◆ What you have to do:
Copy each line of the data below exactly, leaving out pictures.

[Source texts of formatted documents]
⟨
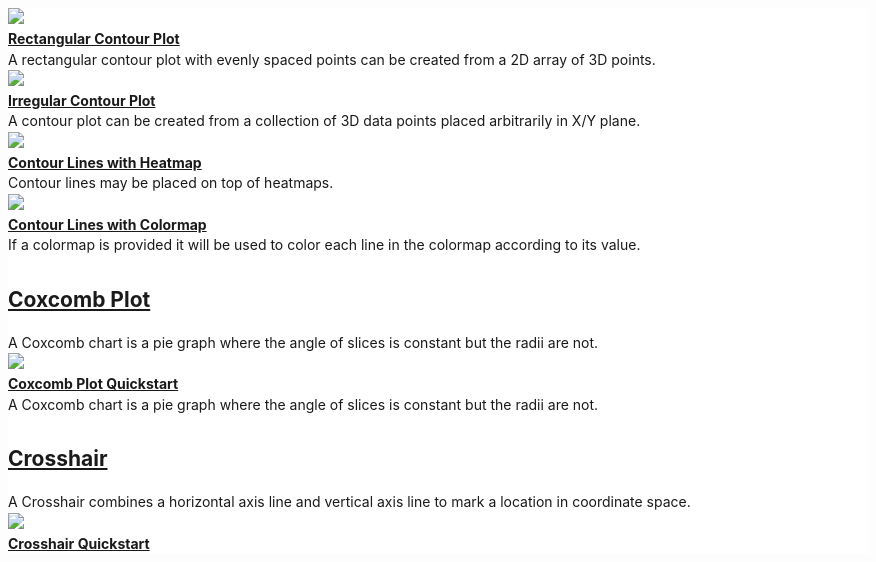 <div class='col'>
<a href='/cookbook/5.0/Contour/ContourGrid'><img class='img-fluid' src='/cookbook/5.0/images/ContourGrid.png?250322130304' /></a>
</div>
<div class='col'>
<div><a href='/cookbook/5.0/Contour/ContourGrid'><b>Rectangular Contour Plot</b></a></div>
<div>A rectangular contour plot with evenly spaced points can be created from a 2D array of 3D points.</div>
</div>
</div>
<div class='row my-4'>
<div class='col'>
<a href='/cookbook/5.0/Contour/IrregularContour'><img class='img-fluid' src='/cookbook/5.0/images/IrregularContour.png?250322130304' /></a>
</div>
<div class='col'>
<div><a href='/cookbook/5.0/Contour/IrregularContour'><b>Irregular Contour Plot</b></a></div>
<div>A contour plot can be created from a collection of 3D data points placed arbitrarily in X/Y plane.</div>
</div>
</div>
<div class='row my-4'>
<div class='col'>
<a href='/cookbook/5.0/Contour/ContourHeatmap'><img class='img-fluid' src='/cookbook/5.0/images/ContourHeatmap.png?250322130304' /></a>
</div>
<div class='col'>
<div><a href='/cookbook/5.0/Contour/ContourHeatmap'><b>Contour Lines with Heatmap</b></a></div>
<div>Contour lines may be placed on top of heatmaps.</div>
</div>
</div>
<div class='row my-4'>
<div class='col'>
<a href='/cookbook/5.0/Contour/ContourColormap'><img class='img-fluid' src='/cookbook/5.0/images/ContourColormap.png?250322130304' /></a>
</div>
<div class='col'>
<div><a href='/cookbook/5.0/Contour/ContourColormap'><b>Contour Lines with Colormap</b></a></div>
<div>If a colormap is provided it will be used to color each line in the colormap according to its value.</div>
</div>
</div>
<h2 class=''><a href='/cookbook/5.0/Coxcomb' class='text-dark'>Coxcomb Plot</a></h2>
<div>A Coxcomb chart is a pie graph where the angle of slices is constant but the radii are not.</div>
<div class='row my-4'>
<div class='col'>
<a href='/cookbook/5.0/Coxcomb/CoxcombQuickstart'><img class='img-fluid' src='/cookbook/5.0/images/CoxcombQuickstart.png?250322130304' /></a>
</div>
<div class='col'>
<div><a href='/cookbook/5.0/Coxcomb/CoxcombQuickstart'><b>Coxcomb Plot Quickstart</b></a></div>
<div>A Coxcomb chart is a pie graph where the angle of slices is constant but the radii are not.</div>
</div>
</div>
<h2 class=''><a href='/cookbook/5.0/Crosshair' class='text-dark'>Crosshair</a></h2>
<div>A Crosshair combines a horizontal axis line and vertical axis line to mark a location in coordinate space.</div>
<div class='row my-4'>
<div class='col'>
<a href='/cookbook/5.0/Crosshair/CrosshairQuickstart'><img class='img-fluid' src='/cookbook/5.0/images/CrosshairQuickstart.png?250322130304' /></a>
</div>
<div class='col'>
<div><a href='/cookbook/5.0/Crosshair/CrosshairQuickstart'><b>Crosshair Quickstart</b></a></div>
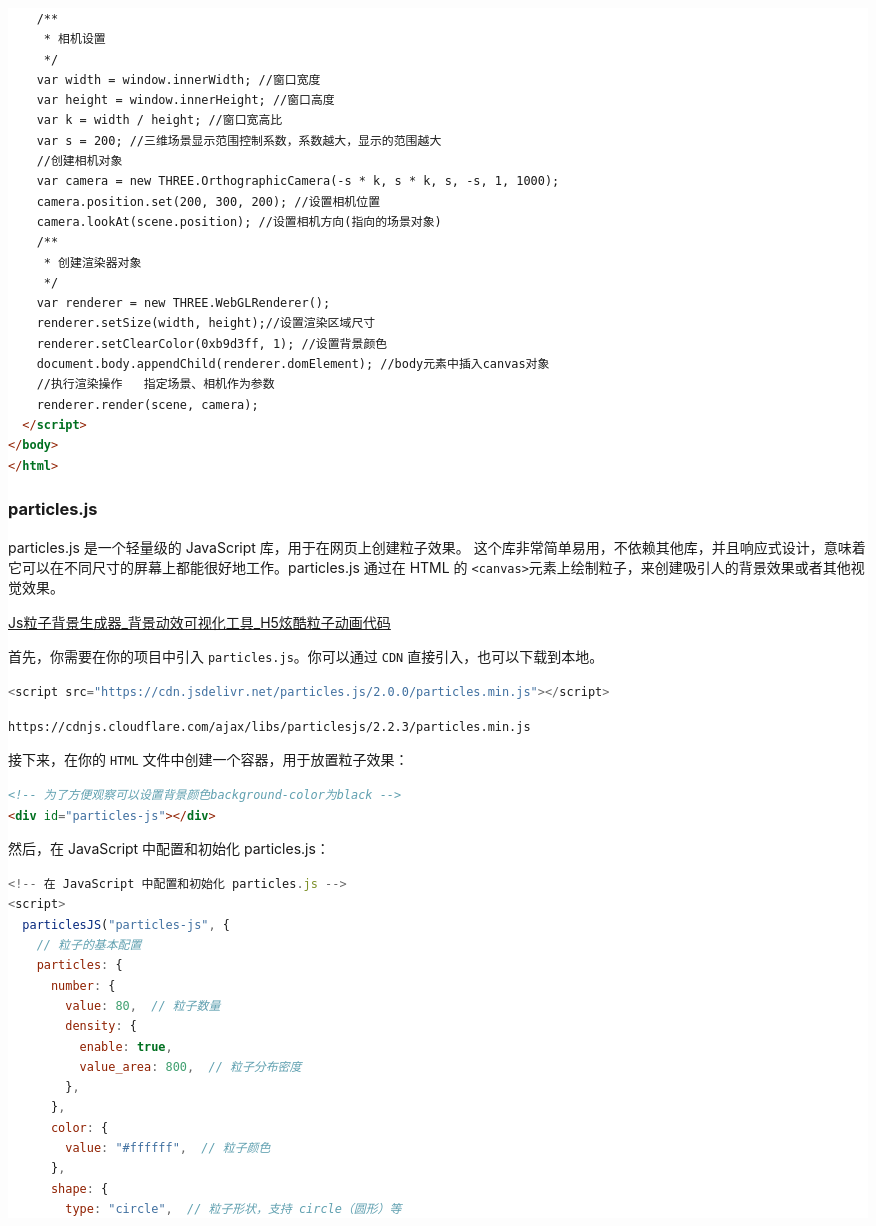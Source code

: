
 ```html
    /**
     * 相机设置
     */
    var width = window.innerWidth; //窗口宽度
    var height = window.innerHeight; //窗口高度
    var k = width / height; //窗口宽高比
    var s = 200; //三维场景显示范围控制系数，系数越大，显示的范围越大
    //创建相机对象
    var camera = new THREE.OrthographicCamera(-s * k, s * k, s, -s, 1, 1000);
    camera.position.set(200, 300, 200); //设置相机位置
    camera.lookAt(scene.position); //设置相机方向(指向的场景对象)
    /**
     * 创建渲染器对象
     */
    var renderer = new THREE.WebGLRenderer();
    renderer.setSize(width, height);//设置渲染区域尺寸
    renderer.setClearColor(0xb9d3ff, 1); //设置背景颜色
    document.body.appendChild(renderer.domElement); //body元素中插入canvas对象
    //执行渲染操作   指定场景、相机作为参数
    renderer.render(scene, camera);
  </script>
</body>
</html>
```

### particles.js 

particles.js 是一个轻量级的 JavaScript 库，用于在网页上创建粒子效果。
这个库非常简单易用，不依赖其他库，并且响应式设计，意味着它可以在不同尺寸的屏幕上都能很好地工作。particles.js 通过在 HTML 的 `<canvas>`元素上绘制粒子，来创建吸引人的背景效果或者其他视觉效果。

[Js粒子背景生成器_背景动效可视化工具_H5炫酷粒子动画代码](https://www.bootstrapmb.com/h5bg)

首先，你需要在你的项目中引入 `particles.js`。你可以通过 `CDN` 直接引入，也可以下载到本地。

```js
<script src="https://cdn.jsdelivr.net/particles.js/2.0.0/particles.min.js"></script>
```
`https://cdnjs.cloudflare.com/ajax/libs/particlesjs/2.2.3/particles.min.js`

接下来，在你的 `HTML` 文件中创建一个容器，用于放置粒子效果：

```html
<!-- 为了方便观察可以设置背景颜色background-color为black -->
<div id="particles-js"></div>
```

然后，在 JavaScript 中配置和初始化 particles.js：

```js
<!-- 在 JavaScript 中配置和初始化 particles.js -->
<script>
  particlesJS("particles-js", {
    // 粒子的基本配置
    particles: {
      number: {
        value: 80,  // 粒子数量
        density: {
          enable: true,
          value_area: 800,  // 粒子分布密度
        },
      },
      color: {
        value: "#ffffff",  // 粒子颜色
      },
      shape: {
        type: "circle",  // 粒子形状，支持 circle（圆形）等
```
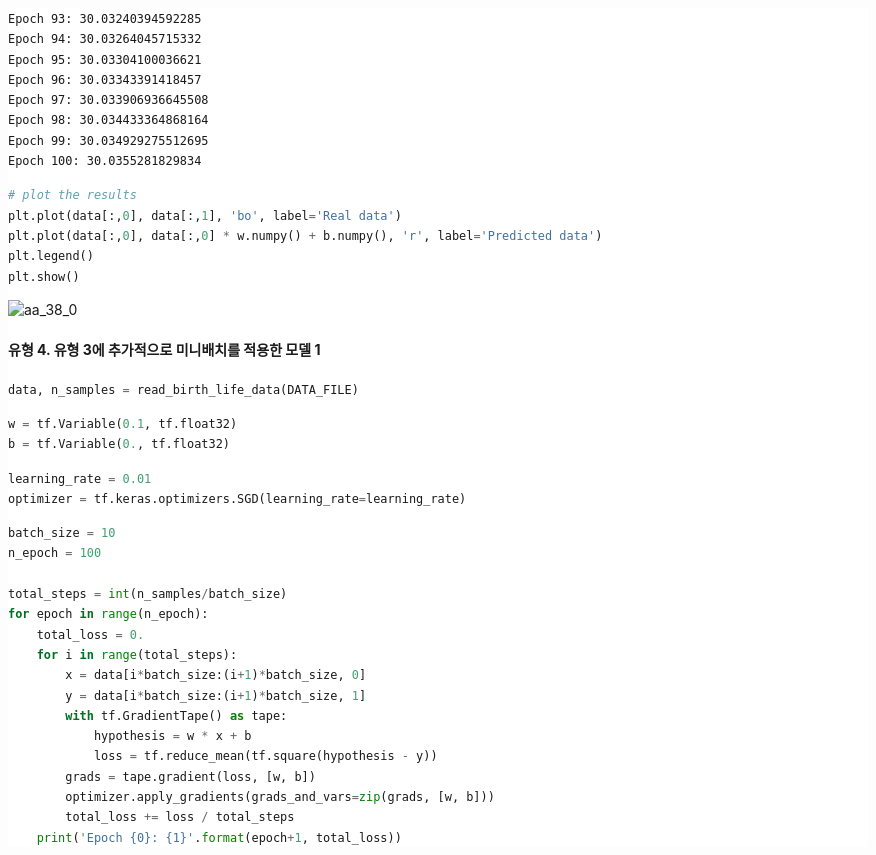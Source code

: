     Epoch 93: 30.03240394592285
    Epoch 94: 30.03264045715332
    Epoch 95: 30.03304100036621
    Epoch 96: 30.03343391418457
    Epoch 97: 30.033906936645508
    Epoch 98: 30.034433364868164
    Epoch 99: 30.034929275512695
    Epoch 100: 30.0355281829834
    


```python
# plot the results
plt.plot(data[:,0], data[:,1], 'bo', label='Real data')
plt.plot(data[:,0], data[:,0] * w.numpy() + b.numpy(), 'r', label='Predicted data')
plt.legend()
plt.show()
```


![aa_38_0](https://user-images.githubusercontent.com/41605276/75512518-13ca1a00-5a35-11ea-95f8-4ec17ed95d50.png)


#### 유형 4. 유형 3에 추가적으로 미니배치를 적용한 모델 1


```python
data, n_samples = read_birth_life_data(DATA_FILE)
```


```python
w = tf.Variable(0.1, tf.float32)
b = tf.Variable(0., tf.float32)
```


```python
learning_rate = 0.01
optimizer = tf.keras.optimizers.SGD(learning_rate=learning_rate)
```


```python
batch_size = 10
n_epoch = 100

total_steps = int(n_samples/batch_size)
for epoch in range(n_epoch):
    total_loss = 0.
    for i in range(total_steps):
        x = data[i*batch_size:(i+1)*batch_size, 0]
        y = data[i*batch_size:(i+1)*batch_size, 1]
        with tf.GradientTape() as tape:
            hypothesis = w * x + b
            loss = tf.reduce_mean(tf.square(hypothesis - y))
        grads = tape.gradient(loss, [w, b])
        optimizer.apply_gradients(grads_and_vars=zip(grads, [w, b]))
        total_loss += loss / total_steps
    print('Epoch {0}: {1}'.format(epoch+1, total_loss))
```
⟩
◆ Task solution:
 <div class='col'>
<a href='/cookbook/5.0/Contour/ContourGrid'><img class='img-fluid' src='/cookbook/5.0/images/ContourGrid.png?250322130304' /></a>
</div>
<div class='col'>
<div><a href='/cookbook/5.0/Contour/ContourGrid'><b>Rectangular Contour Plot</b></a></div>
<div>A rectangular contour plot with evenly spaced points can be created from a 2D array of 3D points.</div>
</div>
</div>
<div class='row my-4'>
<div class='col'>
<a href='/cookbook/5.0/Contour/IrregularContour'><img class='img-fluid' src='/cookbook/5.0/images/IrregularContour.png?250322130304' /></a>
</div>
<div class='col'>
<div><a href='/cookbook/5.0/Contour/IrregularContour'><b>Irregular Contour Plot</b></a></div>
<div>A contour plot can be created from a collection of 3D data points placed arbitrarily in X/Y plane.</div>
</div>
</div>
<div class='row my-4'>
<div class='col'>
<a href='/cookbook/5.0/Contour/ContourHeatmap'><img class='img-fluid' src='/cookbook/5.0/images/ContourHeatmap.png?250322130304' /></a>
</div>
<div class='col'>
<div><a href='/cookbook/5.0/Contour/ContourHeatmap'><b>Contour Lines with Heatmap</b></a></div>
<div>Contour lines may be placed on top of heatmaps.</div>
</div>
</div>
<div class='row my-4'>
<div class='col'>
<a href='/cookbook/5.0/Contour/ContourColormap'><img class='img-fluid' src='/cookbook/5.0/images/ContourColormap.png?250322130304' /></a>
</div>
<div class='col'>
<div><a href='/cookbook/5.0/Contour/ContourColormap'><b>Contour Lines with Colormap</b></a></div>
<div>If a colormap is provided it will be used to color each line in the colormap according to its value.</div>
</div>
</div>
<h2 class=''><a href='/cookbook/5.0/Coxcomb' class='text-dark'>Coxcomb Plot</a></h2>
<div>A Coxcomb chart is a pie graph where the angle of slices is constant but the radii are not.</div>
<div class='row my-4'>
<div class='col'>
<a href='/cookbook/5.0/Coxcomb/CoxcombQuickstart'><img class='img-fluid' src='/cookbook/5.0/images/CoxcombQuickstart.png?250322130304' /></a>
</div>
<div class='col'>
<div><a href='/cookbook/5.0/Coxcomb/CoxcombQuickstart'><b>Coxcomb Plot Quickstart</b></a></div>
<div>A Coxcomb chart is a pie graph where the angle of slices is constant but the radii are not.</div>
</div>
</div>
<h2 class=''><a href='/cookbook/5.0/Crosshair' class='text-dark'>Crosshair</a></h2>
<div>A Crosshair combines a horizontal axis line and vertical axis line to mark a location in coordinate space.</div>
<div class='row my-4'>
<div class='col'>
<a href='/cookbook/5.0/Crosshair/CrosshairQuickstart'><img class='img-fluid' src='/cookbook/5.0/images/CrosshairQuickstart.png?250322130304' /></a>
</div>
<div class='col'>
<div><a href='/cookbook/5.0/Crosshair/CrosshairQuickstart'><b>Crosshair Quickstart</b></a></div>
Source code

:
 ```html
    /**
     * 相机设置
     */
    var width = window.innerWidth; //窗口宽度
    var height = window.innerHeight; //窗口高度
    var k = width / height; //窗口宽高比
    var s = 200; //三维场景显示范围控制系数，系数越大，显示的范围越大
    //创建相机对象
    var camera = new THREE.OrthographicCamera(-s * k, s * k, s, -s, 1, 1000);
    camera.position.set(200, 300, 200); //设置相机位置
    camera.lookAt(scene.position); //设置相机方向(指向的场景对象)
    /**
     * 创建渲染器对象
     */
    var renderer = new THREE.WebGLRenderer();
    renderer.setSize(width, height);//设置渲染区域尺寸
    renderer.setClearColor(0xb9d3ff, 1); //设置背景颜色
    document.body.appendChild(renderer.domElement); //body元素中插入canvas对象
    //执行渲染操作   指定场景、相机作为参数
    renderer.render(scene, camera);
  </script>
</body>
</html>
```

### particles.js 

particles.js 是一个轻量级的 JavaScript 库，用于在网页上创建粒子效果。
这个库非常简单易用，不依赖其他库，并且响应式设计，意味着它可以在不同尺寸的屏幕上都能很好地工作。particles.js 通过在 HTML 的 `<canvas>`元素上绘制粒子，来创建吸引人的背景效果或者其他视觉效果。

[Js粒子背景生成器_背景动效可视化工具_H5炫酷粒子动画代码](https://www.bootstrapmb.com/h5bg)

首先，你需要在你的项目中引入 `particles.js`。你可以通过 `CDN` 直接引入，也可以下载到本地。

```js
<script src="https://cdn.jsdelivr.net/particles.js/2.0.0/particles.min.js"></script>
```
`https://cdnjs.cloudflare.com/ajax/libs/particlesjs/2.2.3/particles.min.js`

接下来，在你的 `HTML` 文件中创建一个容器，用于放置粒子效果：

```html
<!-- 为了方便观察可以设置背景颜色background-color为black -->
<div id="particles-js"></div>
```

然后，在 JavaScript 中配置和初始化 particles.js：

```js
<!-- 在 JavaScript 中配置和初始化 particles.js -->
<script>
  particlesJS("particles-js", {
    // 粒子的基本配置
    particles: {
      number: {
        value: 80,  // 粒子数量
        density: {
          enable: true,
          value_area: 800,  // 粒子分布密度
        },
      },
      color: {
        value: "#ffffff",  // 粒子颜色
      },
      shape: {
        type: "circle",  // 粒子形状，支持 circle（圆形）等
```
Source code

:     Epoch 93: 30.03240394592285
    Epoch 94: 30.03264045715332
    Epoch 95: 30.03304100036621
    Epoch 96: 30.03343391418457
    Epoch 97: 30.033906936645508
    Epoch 98: 30.034433364868164
    Epoch 99: 30.034929275512695
    Epoch 100: 30.0355281829834
    


```python
# plot the results
plt.plot(data[:,0], data[:,1], 'bo', label='Real data')
plt.plot(data[:,0], data[:,0] * w.numpy() + b.numpy(), 'r', label='Predicted data')
plt.legend()
plt.show()
```


![aa_38_0](https://user-images.githubusercontent.com/41605276/75512518-13ca1a00-5a35-11ea-95f8-4ec17ed95d50.png)


#### 유형 4. 유형 3에 추가적으로 미니배치를 적용한 모델 1


```python
data, n_samples = read_birth_life_data(DATA_FILE)
```


```python
w = tf.Variable(0.1, tf.float32)
b = tf.Variable(0., tf.float32)
```


```python
learning_rate = 0.01
optimizer = tf.keras.optimizers.SGD(learning_rate=learning_rate)
```


```python
batch_size = 10
n_epoch = 100

total_steps = int(n_samples/batch_size)
for epoch in range(n_epoch):
    total_loss = 0.
    for i in range(total_steps):
        x = data[i*batch_size:(i+1)*batch_size, 0]
        y = data[i*batch_size:(i+1)*batch_size, 1]
        with tf.GradientTape() as tape:
            hypothesis = w * x + b
            loss = tf.reduce_mean(tf.square(hypothesis - y))
        grads = tape.gradient(loss, [w, b])
        optimizer.apply_gradients(grads_and_vars=zip(grads, [w, b]))
        total_loss += loss / total_steps
    print('Epoch {0}: {1}'.format(epoch+1, total_loss))
```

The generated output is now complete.